*PROBLEM*.
Each line of the data that includes "used" must be copied.

Stored entries

[Start of Attachment]

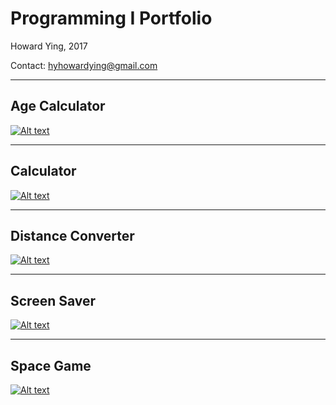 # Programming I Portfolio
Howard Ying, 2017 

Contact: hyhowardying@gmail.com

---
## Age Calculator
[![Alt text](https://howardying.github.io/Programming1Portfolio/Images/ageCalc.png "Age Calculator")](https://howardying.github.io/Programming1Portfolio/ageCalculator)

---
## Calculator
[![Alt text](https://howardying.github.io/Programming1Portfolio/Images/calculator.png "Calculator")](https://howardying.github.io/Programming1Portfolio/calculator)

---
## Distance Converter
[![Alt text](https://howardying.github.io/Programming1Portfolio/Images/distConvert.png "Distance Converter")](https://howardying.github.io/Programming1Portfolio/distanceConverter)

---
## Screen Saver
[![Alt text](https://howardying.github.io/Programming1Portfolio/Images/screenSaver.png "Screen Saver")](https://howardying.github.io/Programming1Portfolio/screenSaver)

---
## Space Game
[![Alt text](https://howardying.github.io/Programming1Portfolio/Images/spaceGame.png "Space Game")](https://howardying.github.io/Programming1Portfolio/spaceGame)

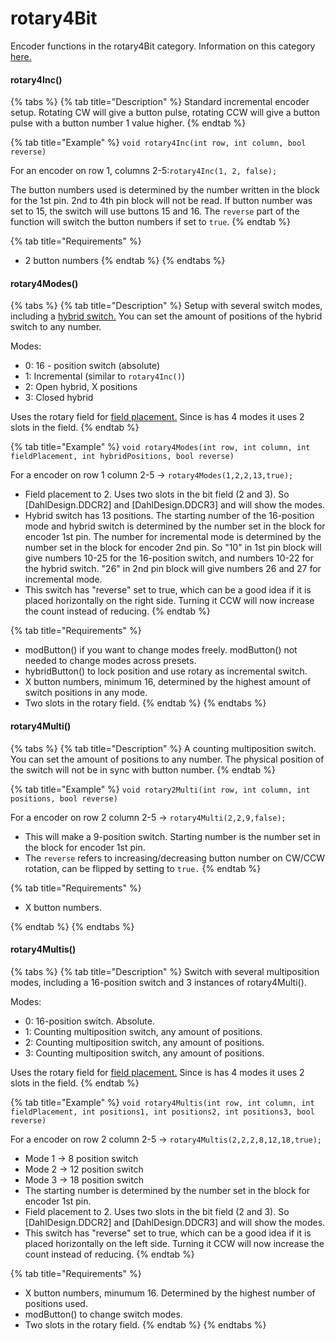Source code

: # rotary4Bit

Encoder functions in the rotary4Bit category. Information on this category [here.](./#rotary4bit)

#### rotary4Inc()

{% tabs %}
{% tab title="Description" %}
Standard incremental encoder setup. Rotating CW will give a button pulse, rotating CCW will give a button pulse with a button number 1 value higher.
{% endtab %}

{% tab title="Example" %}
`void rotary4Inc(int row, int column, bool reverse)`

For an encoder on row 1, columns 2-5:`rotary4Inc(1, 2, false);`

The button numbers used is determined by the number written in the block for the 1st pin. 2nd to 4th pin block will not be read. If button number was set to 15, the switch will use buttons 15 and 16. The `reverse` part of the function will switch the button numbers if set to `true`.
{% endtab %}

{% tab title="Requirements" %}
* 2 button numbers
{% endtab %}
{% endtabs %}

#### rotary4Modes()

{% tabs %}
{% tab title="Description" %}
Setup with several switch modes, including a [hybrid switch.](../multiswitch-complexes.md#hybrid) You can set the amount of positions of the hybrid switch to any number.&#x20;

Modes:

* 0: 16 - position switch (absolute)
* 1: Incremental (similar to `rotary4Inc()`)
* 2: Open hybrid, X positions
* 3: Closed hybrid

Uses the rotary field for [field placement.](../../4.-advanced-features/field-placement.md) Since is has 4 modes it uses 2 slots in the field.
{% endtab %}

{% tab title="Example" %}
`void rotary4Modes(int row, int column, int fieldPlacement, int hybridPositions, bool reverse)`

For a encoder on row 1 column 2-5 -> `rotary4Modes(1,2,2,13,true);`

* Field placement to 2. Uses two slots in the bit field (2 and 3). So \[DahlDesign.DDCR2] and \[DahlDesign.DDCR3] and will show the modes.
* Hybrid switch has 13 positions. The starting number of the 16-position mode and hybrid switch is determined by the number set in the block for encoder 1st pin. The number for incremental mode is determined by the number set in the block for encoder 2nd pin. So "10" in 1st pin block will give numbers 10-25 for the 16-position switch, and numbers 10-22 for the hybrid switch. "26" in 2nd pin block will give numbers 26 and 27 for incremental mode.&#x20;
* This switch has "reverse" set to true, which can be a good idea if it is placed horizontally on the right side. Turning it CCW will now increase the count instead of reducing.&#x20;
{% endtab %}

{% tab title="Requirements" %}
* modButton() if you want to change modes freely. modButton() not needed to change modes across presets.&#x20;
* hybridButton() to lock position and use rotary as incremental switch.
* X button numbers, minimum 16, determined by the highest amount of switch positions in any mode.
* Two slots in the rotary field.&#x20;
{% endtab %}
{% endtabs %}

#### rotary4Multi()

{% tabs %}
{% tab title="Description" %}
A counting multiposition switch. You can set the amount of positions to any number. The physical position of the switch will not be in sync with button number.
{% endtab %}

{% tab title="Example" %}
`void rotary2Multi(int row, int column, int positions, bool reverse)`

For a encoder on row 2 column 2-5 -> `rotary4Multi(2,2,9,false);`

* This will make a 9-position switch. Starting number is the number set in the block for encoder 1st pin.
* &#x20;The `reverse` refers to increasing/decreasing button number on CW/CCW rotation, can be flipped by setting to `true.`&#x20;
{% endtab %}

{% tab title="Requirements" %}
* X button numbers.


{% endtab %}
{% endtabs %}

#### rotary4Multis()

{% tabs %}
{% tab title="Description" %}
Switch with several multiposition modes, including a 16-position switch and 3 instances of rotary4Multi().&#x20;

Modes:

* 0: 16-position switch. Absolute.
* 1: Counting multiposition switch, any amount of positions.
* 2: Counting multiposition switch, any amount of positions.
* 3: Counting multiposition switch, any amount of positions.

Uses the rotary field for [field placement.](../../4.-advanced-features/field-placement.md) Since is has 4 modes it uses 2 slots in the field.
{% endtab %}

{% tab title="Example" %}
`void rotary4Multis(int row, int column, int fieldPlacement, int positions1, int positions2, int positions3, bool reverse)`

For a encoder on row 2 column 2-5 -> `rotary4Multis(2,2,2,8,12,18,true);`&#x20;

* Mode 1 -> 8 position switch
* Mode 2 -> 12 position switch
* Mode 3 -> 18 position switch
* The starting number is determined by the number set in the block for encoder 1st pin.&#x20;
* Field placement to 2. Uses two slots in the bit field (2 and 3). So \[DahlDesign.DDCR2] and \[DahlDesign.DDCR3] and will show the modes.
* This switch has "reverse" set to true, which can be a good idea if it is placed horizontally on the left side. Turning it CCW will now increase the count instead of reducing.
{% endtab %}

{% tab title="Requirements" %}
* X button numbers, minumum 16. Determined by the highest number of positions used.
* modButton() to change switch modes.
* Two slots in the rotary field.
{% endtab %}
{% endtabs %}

[End of Attachment]

*FINISHED TASK*.
The button numbers used is determined by the number written in the block for the 1st pin. 2nd to 4th pin block will not be read. If button number was set to 15, the switch will use buttons 15 and 16. The `reverse` part of the function will switch the button numbers if set to `true`.
* X button numbers, minumum 16. Determined by the highest number of positions used.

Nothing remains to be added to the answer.